:: What to work on ::
Only the lines from the opening of the material through the one containing "Processzor: 2 mag" should be reproduced, each exactly as it stands.

:: Source data ::
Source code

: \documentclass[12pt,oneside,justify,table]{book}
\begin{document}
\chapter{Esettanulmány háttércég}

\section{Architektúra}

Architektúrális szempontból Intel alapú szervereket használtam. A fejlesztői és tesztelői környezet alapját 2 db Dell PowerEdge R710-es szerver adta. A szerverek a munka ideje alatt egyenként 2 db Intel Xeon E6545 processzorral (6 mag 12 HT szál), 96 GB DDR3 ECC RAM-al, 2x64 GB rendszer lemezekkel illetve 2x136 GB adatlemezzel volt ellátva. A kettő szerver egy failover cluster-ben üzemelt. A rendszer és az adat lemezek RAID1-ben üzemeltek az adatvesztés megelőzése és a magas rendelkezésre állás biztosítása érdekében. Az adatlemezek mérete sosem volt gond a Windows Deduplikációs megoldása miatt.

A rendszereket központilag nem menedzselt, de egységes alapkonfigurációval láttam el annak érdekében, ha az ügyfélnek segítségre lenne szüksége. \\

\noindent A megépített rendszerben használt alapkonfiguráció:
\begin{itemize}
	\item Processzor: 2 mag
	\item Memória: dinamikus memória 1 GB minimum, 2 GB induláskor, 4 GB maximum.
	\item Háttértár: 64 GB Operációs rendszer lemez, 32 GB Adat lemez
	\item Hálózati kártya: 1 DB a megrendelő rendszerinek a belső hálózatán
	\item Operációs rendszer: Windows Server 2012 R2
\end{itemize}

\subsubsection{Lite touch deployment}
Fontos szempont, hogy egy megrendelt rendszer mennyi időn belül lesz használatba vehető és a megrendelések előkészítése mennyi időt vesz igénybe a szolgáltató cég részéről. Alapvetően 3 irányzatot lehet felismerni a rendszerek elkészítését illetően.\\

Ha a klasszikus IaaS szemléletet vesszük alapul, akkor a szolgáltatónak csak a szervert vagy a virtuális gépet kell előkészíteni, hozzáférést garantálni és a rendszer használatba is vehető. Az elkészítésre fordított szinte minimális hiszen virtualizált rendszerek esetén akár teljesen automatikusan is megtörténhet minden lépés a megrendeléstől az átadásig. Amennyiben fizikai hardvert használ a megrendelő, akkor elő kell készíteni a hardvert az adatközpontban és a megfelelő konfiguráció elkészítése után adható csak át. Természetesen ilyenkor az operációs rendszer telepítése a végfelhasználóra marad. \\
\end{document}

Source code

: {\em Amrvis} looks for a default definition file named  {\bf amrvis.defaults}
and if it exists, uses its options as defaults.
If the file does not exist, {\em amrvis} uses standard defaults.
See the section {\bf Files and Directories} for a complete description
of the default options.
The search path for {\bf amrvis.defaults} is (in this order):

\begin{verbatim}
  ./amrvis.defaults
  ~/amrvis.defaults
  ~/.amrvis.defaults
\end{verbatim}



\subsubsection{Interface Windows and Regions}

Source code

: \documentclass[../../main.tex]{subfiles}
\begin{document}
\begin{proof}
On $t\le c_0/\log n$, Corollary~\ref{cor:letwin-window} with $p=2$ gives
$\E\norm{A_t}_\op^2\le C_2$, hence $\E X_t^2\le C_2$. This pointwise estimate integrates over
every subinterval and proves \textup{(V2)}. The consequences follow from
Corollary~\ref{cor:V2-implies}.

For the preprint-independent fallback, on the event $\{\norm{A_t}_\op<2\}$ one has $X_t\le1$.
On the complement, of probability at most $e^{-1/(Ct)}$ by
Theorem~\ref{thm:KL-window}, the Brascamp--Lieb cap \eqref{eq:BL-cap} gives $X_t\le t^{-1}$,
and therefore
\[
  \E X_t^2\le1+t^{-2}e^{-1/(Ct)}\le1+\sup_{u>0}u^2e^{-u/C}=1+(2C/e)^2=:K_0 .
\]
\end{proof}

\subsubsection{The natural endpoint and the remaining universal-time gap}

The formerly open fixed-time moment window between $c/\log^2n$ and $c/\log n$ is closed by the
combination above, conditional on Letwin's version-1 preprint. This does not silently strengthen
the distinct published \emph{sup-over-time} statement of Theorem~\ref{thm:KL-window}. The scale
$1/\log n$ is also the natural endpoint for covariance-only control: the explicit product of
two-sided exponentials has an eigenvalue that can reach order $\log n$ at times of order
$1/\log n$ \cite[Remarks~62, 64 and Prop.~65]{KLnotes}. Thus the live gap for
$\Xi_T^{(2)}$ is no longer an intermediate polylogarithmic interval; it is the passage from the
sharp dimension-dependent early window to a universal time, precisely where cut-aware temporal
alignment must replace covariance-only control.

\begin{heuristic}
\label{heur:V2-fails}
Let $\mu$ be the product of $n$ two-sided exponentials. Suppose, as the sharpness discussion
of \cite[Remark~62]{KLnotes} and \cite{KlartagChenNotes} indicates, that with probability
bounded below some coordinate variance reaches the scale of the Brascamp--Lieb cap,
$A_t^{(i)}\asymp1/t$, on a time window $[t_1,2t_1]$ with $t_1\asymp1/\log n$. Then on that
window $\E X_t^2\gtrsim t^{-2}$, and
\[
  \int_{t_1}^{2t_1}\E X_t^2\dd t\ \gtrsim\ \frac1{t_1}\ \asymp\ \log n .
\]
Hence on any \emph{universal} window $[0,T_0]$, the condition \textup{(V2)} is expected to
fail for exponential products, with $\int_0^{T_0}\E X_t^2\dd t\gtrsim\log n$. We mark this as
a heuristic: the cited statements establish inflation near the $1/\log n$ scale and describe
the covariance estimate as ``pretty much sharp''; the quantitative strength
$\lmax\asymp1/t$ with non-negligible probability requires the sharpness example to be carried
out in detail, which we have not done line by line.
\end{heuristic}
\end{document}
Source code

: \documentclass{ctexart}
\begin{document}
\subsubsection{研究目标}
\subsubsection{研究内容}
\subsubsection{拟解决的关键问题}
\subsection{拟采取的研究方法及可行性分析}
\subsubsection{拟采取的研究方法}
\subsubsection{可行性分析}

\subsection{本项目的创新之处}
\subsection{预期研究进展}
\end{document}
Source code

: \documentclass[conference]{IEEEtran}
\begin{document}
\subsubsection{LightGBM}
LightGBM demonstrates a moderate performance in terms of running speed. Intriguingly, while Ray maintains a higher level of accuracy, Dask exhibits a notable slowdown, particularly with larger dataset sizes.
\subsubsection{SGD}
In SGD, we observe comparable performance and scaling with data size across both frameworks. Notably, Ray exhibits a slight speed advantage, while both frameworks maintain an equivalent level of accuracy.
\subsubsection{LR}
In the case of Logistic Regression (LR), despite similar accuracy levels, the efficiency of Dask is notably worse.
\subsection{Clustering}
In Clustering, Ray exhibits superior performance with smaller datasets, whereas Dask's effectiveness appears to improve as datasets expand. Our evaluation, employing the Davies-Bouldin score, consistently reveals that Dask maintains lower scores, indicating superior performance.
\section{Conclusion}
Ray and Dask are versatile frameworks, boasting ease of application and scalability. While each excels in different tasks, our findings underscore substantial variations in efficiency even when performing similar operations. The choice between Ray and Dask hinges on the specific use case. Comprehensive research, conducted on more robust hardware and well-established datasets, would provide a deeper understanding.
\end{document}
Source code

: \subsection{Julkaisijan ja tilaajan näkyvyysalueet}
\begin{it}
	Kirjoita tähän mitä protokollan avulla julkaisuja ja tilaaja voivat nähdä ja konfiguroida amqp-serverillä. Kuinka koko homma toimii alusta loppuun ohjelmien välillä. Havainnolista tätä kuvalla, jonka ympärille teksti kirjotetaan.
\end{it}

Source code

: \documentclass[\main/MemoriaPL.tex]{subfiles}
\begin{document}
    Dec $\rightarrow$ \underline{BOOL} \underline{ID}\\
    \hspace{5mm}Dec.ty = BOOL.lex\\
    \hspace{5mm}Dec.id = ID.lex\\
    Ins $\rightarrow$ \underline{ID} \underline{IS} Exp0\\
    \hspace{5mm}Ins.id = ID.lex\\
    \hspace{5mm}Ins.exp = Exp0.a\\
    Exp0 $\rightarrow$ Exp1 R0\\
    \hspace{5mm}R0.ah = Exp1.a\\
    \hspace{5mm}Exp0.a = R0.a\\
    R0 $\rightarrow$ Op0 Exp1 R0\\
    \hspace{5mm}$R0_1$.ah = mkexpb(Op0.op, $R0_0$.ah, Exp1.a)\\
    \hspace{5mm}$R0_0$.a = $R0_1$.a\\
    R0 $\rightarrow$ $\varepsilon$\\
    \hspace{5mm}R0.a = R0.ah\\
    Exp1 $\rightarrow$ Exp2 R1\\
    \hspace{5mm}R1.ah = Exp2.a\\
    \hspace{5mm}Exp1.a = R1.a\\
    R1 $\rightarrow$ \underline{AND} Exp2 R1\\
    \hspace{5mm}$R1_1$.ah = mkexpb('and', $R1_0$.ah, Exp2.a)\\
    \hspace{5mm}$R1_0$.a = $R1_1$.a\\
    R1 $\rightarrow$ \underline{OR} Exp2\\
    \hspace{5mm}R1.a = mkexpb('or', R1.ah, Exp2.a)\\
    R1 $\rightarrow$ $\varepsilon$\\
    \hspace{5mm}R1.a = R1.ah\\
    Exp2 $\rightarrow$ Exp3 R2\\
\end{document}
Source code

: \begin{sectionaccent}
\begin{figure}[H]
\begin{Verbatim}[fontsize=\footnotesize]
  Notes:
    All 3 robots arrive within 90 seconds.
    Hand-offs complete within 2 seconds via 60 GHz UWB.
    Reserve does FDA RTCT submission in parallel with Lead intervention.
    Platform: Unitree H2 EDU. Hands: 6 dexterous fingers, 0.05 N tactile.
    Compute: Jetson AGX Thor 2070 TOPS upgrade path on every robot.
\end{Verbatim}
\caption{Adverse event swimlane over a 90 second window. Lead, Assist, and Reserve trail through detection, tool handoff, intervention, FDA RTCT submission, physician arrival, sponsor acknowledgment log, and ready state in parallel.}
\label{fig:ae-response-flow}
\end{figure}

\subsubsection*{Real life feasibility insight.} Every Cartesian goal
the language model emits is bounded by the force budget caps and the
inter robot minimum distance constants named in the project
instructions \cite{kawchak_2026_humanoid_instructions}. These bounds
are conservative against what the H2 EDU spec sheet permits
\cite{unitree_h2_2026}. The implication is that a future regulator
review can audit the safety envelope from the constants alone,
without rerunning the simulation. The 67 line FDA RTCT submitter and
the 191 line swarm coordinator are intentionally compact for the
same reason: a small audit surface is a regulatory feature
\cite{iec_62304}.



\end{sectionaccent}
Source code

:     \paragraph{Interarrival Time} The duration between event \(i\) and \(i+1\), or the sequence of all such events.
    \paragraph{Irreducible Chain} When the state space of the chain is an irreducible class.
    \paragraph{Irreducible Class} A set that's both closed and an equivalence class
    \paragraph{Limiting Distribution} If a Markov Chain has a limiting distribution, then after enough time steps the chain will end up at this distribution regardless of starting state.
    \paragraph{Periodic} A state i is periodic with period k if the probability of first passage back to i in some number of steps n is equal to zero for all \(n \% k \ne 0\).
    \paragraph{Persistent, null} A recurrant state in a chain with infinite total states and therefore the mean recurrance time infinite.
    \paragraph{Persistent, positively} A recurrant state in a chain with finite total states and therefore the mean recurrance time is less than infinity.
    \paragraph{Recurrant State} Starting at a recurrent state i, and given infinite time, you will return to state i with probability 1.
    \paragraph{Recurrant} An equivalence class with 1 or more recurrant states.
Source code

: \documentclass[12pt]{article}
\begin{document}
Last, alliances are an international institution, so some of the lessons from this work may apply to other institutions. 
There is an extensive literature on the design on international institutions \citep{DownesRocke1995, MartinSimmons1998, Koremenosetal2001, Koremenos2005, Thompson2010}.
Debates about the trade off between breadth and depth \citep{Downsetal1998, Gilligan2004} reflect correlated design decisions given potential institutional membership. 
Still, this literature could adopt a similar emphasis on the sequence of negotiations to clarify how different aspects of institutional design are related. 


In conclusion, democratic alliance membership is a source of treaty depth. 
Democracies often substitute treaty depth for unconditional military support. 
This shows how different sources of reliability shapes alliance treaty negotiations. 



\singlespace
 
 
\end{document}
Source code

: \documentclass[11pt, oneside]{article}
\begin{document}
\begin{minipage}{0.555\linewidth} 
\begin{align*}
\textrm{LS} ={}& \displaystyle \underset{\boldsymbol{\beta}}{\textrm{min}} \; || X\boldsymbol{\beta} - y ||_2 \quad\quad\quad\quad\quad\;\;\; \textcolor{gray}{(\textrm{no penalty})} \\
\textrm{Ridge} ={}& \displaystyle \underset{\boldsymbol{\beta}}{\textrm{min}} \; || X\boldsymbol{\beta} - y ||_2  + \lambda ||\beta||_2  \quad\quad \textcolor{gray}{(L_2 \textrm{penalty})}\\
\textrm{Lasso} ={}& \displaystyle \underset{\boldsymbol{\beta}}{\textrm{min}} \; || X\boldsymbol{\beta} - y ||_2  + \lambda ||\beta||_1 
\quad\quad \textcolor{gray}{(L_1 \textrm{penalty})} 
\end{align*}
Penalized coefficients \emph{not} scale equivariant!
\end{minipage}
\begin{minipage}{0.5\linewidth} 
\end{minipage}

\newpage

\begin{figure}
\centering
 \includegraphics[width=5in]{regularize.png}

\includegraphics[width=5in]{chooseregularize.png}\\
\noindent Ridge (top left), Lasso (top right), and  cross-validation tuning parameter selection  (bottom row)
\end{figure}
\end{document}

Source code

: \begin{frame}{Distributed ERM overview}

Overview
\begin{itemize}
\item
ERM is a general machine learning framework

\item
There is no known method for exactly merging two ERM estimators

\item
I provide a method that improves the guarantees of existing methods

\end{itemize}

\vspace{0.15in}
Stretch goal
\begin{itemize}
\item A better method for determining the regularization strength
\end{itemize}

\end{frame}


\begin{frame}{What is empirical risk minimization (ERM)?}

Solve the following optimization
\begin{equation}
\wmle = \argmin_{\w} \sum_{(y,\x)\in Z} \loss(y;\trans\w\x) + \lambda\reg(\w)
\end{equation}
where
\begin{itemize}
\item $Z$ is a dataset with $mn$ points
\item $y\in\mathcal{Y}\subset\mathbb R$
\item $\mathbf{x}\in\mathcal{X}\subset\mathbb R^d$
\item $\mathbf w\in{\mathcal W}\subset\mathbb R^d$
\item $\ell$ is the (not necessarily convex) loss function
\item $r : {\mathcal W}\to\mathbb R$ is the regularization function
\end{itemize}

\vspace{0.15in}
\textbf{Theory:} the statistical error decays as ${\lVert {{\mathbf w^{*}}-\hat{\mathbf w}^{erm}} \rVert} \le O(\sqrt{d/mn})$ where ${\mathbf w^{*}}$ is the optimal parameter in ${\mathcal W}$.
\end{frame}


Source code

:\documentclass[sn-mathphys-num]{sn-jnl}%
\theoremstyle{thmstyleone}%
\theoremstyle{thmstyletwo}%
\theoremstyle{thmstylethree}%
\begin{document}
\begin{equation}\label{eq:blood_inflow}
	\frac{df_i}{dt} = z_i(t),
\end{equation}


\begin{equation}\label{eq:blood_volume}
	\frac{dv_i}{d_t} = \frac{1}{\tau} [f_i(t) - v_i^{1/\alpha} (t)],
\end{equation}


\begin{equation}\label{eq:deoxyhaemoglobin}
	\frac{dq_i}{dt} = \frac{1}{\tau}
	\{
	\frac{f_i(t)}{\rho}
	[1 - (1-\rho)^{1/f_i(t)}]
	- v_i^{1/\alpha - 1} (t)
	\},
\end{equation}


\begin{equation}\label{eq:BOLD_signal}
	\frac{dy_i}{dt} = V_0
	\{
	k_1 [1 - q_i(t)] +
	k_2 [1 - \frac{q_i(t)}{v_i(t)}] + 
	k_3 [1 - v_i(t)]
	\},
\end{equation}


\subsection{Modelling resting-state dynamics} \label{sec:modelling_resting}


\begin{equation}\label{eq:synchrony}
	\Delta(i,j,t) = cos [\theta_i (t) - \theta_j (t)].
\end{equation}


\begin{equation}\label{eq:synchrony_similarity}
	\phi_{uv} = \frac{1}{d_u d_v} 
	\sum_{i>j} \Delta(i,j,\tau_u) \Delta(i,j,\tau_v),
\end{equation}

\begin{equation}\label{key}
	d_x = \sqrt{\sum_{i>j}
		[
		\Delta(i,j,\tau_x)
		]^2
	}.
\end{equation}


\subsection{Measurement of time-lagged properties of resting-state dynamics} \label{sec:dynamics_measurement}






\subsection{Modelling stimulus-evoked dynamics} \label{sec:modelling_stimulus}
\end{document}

:: Output of the exercise ::
Source code

: \documentclass[12pt,oneside,justify,table]{book}
\begin{document}
\chapter{Esettanulmány háttércég}

\section{Architektúra}

Architektúrális szempontból Intel alapú szervereket használtam. A fejlesztői és tesztelői környezet alapját 2 db Dell PowerEdge R710-es szerver adta. A szerverek a munka ideje alatt egyenként 2 db Intel Xeon E6545 processzorral (6 mag 12 HT szál), 96 GB DDR3 ECC RAM-al, 2x64 GB rendszer lemezekkel illetve 2x136 GB adatlemezzel volt ellátva. A kettő szerver egy failover cluster-ben üzemelt. A rendszer és az adat lemezek RAID1-ben üzemeltek az adatvesztés megelőzése és a magas rendelkezésre állás biztosítása érdekében. Az adatlemezek mérete sosem volt gond a Windows Deduplikációs megoldása miatt.

A rendszereket központilag nem menedzselt, de egységes alapkonfigurációval láttam el annak érdekében, ha az ügyfélnek segítségre lenne szüksége. \\

\noindent A megépített rendszerben használt alapkonfiguráció:
\begin{itemize}
	\item Processzor: 2 mag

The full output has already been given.